- [AIM OF THE EXERCISE]: Repeat the entries below exactly, pictures excluded.
──────── MATERIAL PROVIDED
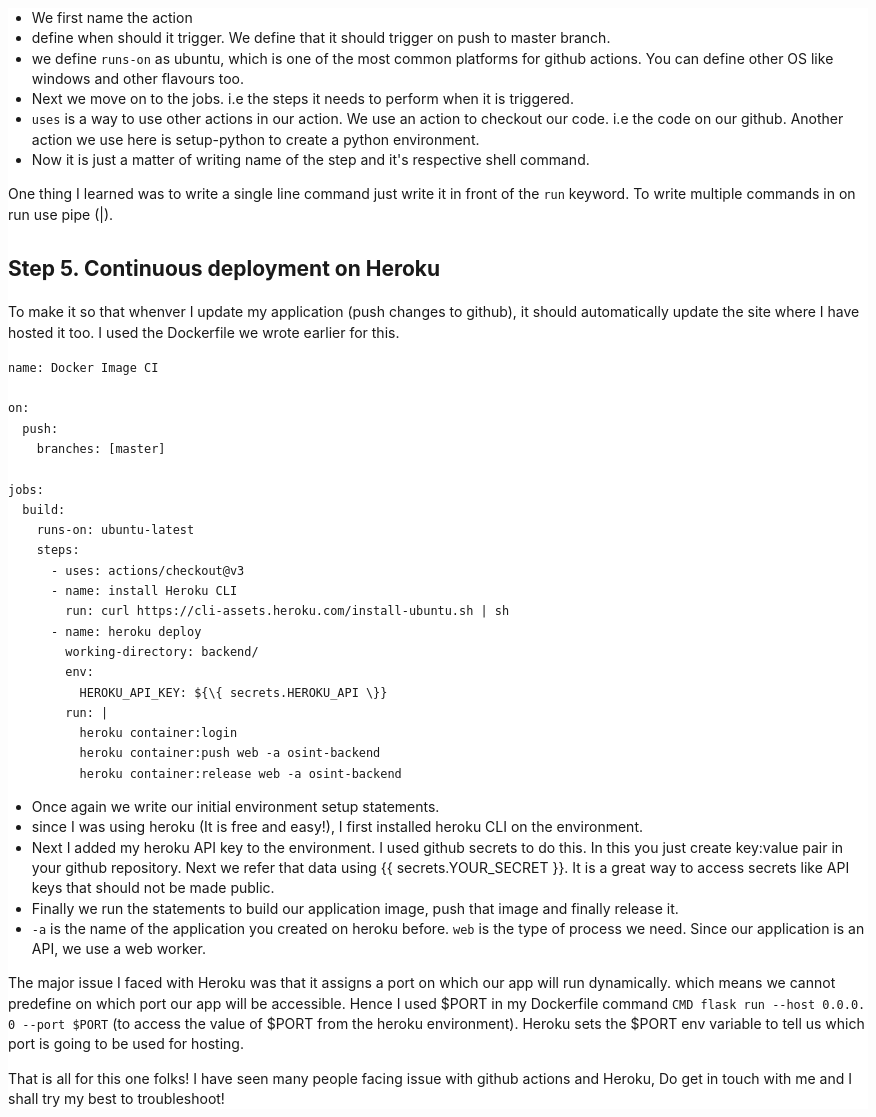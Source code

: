 - We first name the action
- define when should it trigger. We define that it should trigger on push to master branch.
- we define `runs-on` as ubuntu, which is one of the most common platforms for github actions. You can define other OS like windows and other flavours too.
- Next we move on to the jobs. i.e the steps it needs to perform when it is triggered.
- `uses` is a way to use other actions in our action. We use an action to checkout our code. i.e the code on our github. Another action we use here is setup-python to create a python environment.
- Now it is just a matter of writing name of the step and it's respective shell command.

One thing I learned was to write a single line command just write it in front of the `run` keyword. To write multiple commands in on run use pipe (|).

## Step 5. Continuous deployment on Heroku

To make it so that whenver I update my application (push changes to github), it should automatically update the site where I have hosted it too. I used the Dockerfile we wrote earlier for this.

```
name: Docker Image CI

on:
  push:
    branches: [master]

jobs:
  build:
    runs-on: ubuntu-latest
    steps:
      - uses: actions/checkout@v3
      - name: install Heroku CLI
        run: curl https://cli-assets.heroku.com/install-ubuntu.sh | sh
      - name: heroku deploy
        working-directory: backend/
        env:
          HEROKU_API_KEY: ${\{ secrets.HEROKU_API \}}
        run: |
          heroku container:login
          heroku container:push web -a osint-backend
          heroku container:release web -a osint-backend
```

- Once again we write our initial environment setup statements.
- since I was using heroku (It is free and easy!), I first installed heroku CLI on the environment.
- Next I added my heroku API key to the environment. I used github secrets to do this. In this you just create key:value pair in your github repository. Next we refer that data using {{ secrets.YOUR_SECRET }}. It is a great way to access secrets like API keys that should not be made public.
- Finally we run the statements to build our application image, push that image and finally release it.
- `-a` is the name of the application you created on heroku before. `web` is the type of process we need. Since our application is an API, we use a web worker.

The major issue I faced with Heroku was that it assigns a port on which our app will run dynamically. which means we cannot predefine on which port our app will be accessible. Hence I used $PORT in my Dockerfile command `CMD flask run --host 0.0.0.0 --port $PORT` (to access the value of $PORT from the heroku environment). Heroku sets the $PORT env variable to tell us which port is going to be used for hosting.

That is all for this one folks! I have seen many people facing issue with github actions and Heroku, Do get in touch with me and I shall try my best to troubleshoot!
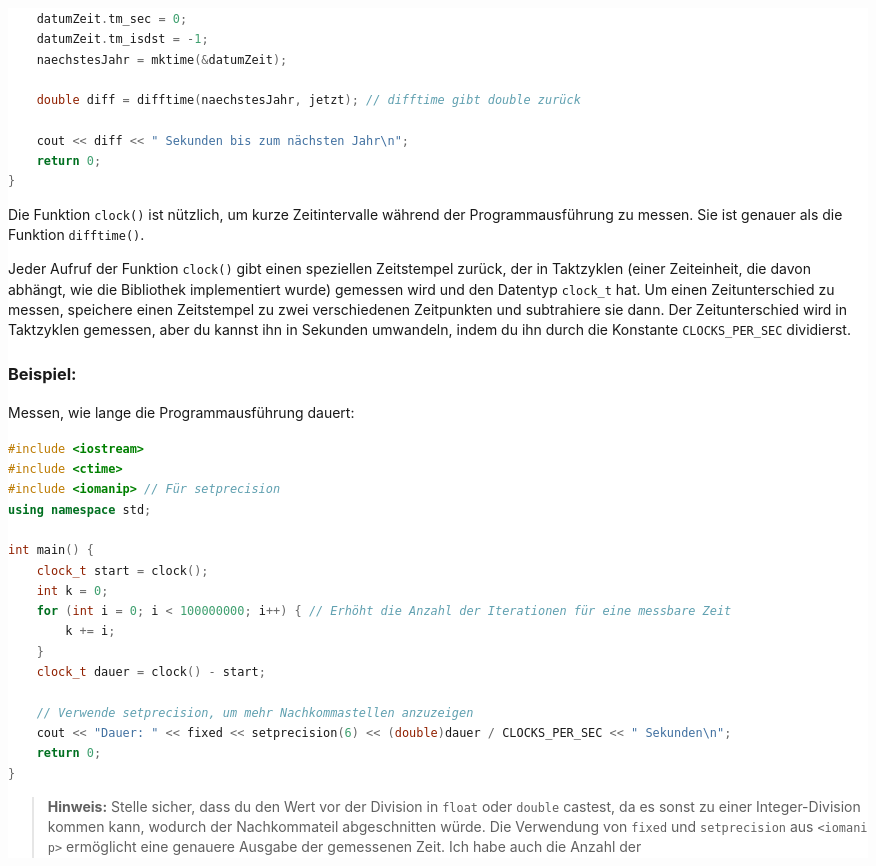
 ```c++
    datumZeit.tm_sec = 0;
    datumZeit.tm_isdst = -1;
    naechstesJahr = mktime(&datumZeit);

    double diff = difftime(naechstesJahr, jetzt); // difftime gibt double zurück

    cout << diff << " Sekunden bis zum nächsten Jahr\n";
    return 0;
}
```

Die Funktion `clock()` ist nützlich, um kurze Zeitintervalle während der Programmausführung zu messen. Sie ist genauer als die Funktion `difftime()`.

Jeder Aufruf der Funktion `clock()` gibt einen speziellen Zeitstempel zurück, der in Taktzyklen (einer Zeiteinheit, die davon abhängt, wie die Bibliothek implementiert wurde) gemessen wird und den Datentyp `clock_t` hat. Um einen Zeitunterschied zu messen, speichere einen Zeitstempel zu zwei verschiedenen Zeitpunkten und subtrahiere sie dann. Der Zeitunterschied wird in Taktzyklen gemessen, aber du kannst ihn in Sekunden umwandeln, indem du ihn durch die Konstante `CLOCKS_PER_SEC` dividierst.

### Beispiel:

Messen, wie lange die Programmausführung dauert:

```c++
#include <iostream>
#include <ctime>
#include <iomanip> // Für setprecision
using namespace std;

int main() {
    clock_t start = clock();
    int k = 0;
    for (int i = 0; i < 100000000; i++) { // Erhöht die Anzahl der Iterationen für eine messbare Zeit
        k += i;
    }
    clock_t dauer = clock() - start;

    // Verwende setprecision, um mehr Nachkommastellen anzuzeigen
    cout << "Dauer: " << fixed << setprecision(6) << (double)dauer / CLOCKS_PER_SEC << " Sekunden\n";
    return 0;
}
```

> **Hinweis:** Stelle sicher, dass du den Wert vor der Division in `float` oder `double` castest, da es sonst zu einer Integer-Division kommen kann, wodurch der Nachkommateil abgeschnitten würde. Die Verwendung von `fixed` und `setprecision` aus `<iomanip>` ermöglicht eine genauere Ausgabe der gemessenen Zeit. Ich habe auch die Anzahl der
────────────────
- [RESPONSE]:
Source code

: - We first name the action
- define when should it trigger. We define that it should trigger on push to master branch.
- we define `runs-on` as ubuntu, which is one of the most common platforms for github actions. You can define other OS like windows and other flavours too.
- Next we move on to the jobs. i.e the steps it needs to perform when it is triggered.
- `uses` is a way to use other actions in our action. We use an action to checkout our code. i.e the code on our github. Another action we use here is setup-python to create a python environment.
- Now it is just a matter of writing name of the step and it's respective shell command.

One thing I learned was to write a single line command just write it in front of the `run` keyword. To write multiple commands in on run use pipe (|).

## Step 5. Continuous deployment on Heroku

To make it so that whenver I update my application (push changes to github), it should automatically update the site where I have hosted it too. I used the Dockerfile we wrote earlier for this.

```
name: Docker Image CI

on:
  push:
    branches: [master]

jobs:
  build:
    runs-on: ubuntu-latest
    steps:
      - uses: actions/checkout@v3
      - name: install Heroku CLI
        run: curl https://cli-assets.heroku.com/install-ubuntu.sh | sh
      - name: heroku deploy
        working-directory: backend/
        env:
          HEROKU_API_KEY: ${\{ secrets.HEROKU_API \}}
        run: |
          heroku container:login
          heroku container:push web -a osint-backend
          heroku container:release web -a osint-backend
```

- Once again we write our initial environment setup statements.
- since I was using heroku (It is free and easy!), I first installed heroku CLI on the environment.
- Next I added my heroku API key to the environment. I used github secrets to do this. In this you just create key:value pair in your github repository. Next we refer that data using {{ secrets.YOUR_SECRET }}. It is a great way to access secrets like API keys that should not be made public.
- Finally we run the statements to build our application image, push that image and finally release it.
- `-a` is the name of the application you created on heroku before. `web` is the type of process we need. Since our application is an API, we use a web worker.

The major issue I faced with Heroku was that it assigns a port on which our app will run dynamically. which means we cannot predefine on which port our app will be accessible. Hence I used $PORT in my Dockerfile command `CMD flask run --host 0.0.0.0 --port $PORT` (to access the value of $PORT from the heroku environment). Heroku sets the $PORT env variable to tell us which port is going to be used for hosting.

That is all for this one folks! I have seen many people facing issue with github actions and Heroku, Do get in touch with me and I shall try my best to troubleshoot!
 ```c++
    datumZeit.tm_sec = 0;
    datumZeit.tm_isdst = -1;
    naechstesJahr = mktime(&datumZeit);

    double diff = difftime(naechstesJahr, jetzt); // difftime gibt double zurück

    cout << diff << " Sekunden bis zum nächsten Jahr\n";
    return 0;
}
```

Die Funktion `clock()` ist nützlich, um kurze Zeitintervalle während der Programmausführung zu messen. Sie ist genauer als die Funktion `difftime()`.

Jeder Aufruf der Funktion `clock()` gibt einen speziellen Zeitstempel zurück, der in Taktzyklen (einer Zeiteinheit, die davon abhängt, wie die Bibliothek implementiert wurde) gemessen wird und den Datentyp `clock_t` hat. Um einen Zeitunterschied zu messen, speichere einen Zeitstempel zu zwei verschiedenen Zeitpunkten und subtrahiere sie dann. Der Zeitunterschied wird in Taktzyklen gemessen, aber du kannst ihn in Sekunden umwandeln, indem du ihn durch die Konstante `CLOCKS_PER_SEC` dividierst.

### Beispiel:

Messen, wie lange die Programmausführung dauert:

```c++
#include <iostream>
#include <ctime>
#include <iomanip> // Für setprecision
using namespace std;

int main() {
    clock_t start = clock();
    int k = 0;
    for (int i = 0; i < 100000000; i++) { // Erhöht die Anzahl der Iterationen für eine messbare Zeit
        k += i;
    }
    clock_t dauer = clock() - start;

    // Verwende setprecision, um mehr Nachkommastellen anzuzeigen
    cout << "Dauer: " << fixed << setprecision(6) << (double)dauer / CLOCKS_PER_SEC << " Sekunden\n";
    return 0;
}
```

> **Hinweis:** Stelle sicher, dass du den Wert vor der Division in `float` oder `double` castest, da es sonst zu einer Integer-Division kommen kann, wodurch der Nachkommateil abgeschnitten würde. Die Verwendung von `fixed` und `setprecision` aus `<iomanip>` ermöglicht eine genauere Ausgabe der gemessenen Zeit. Ich habe auch die Anzahl der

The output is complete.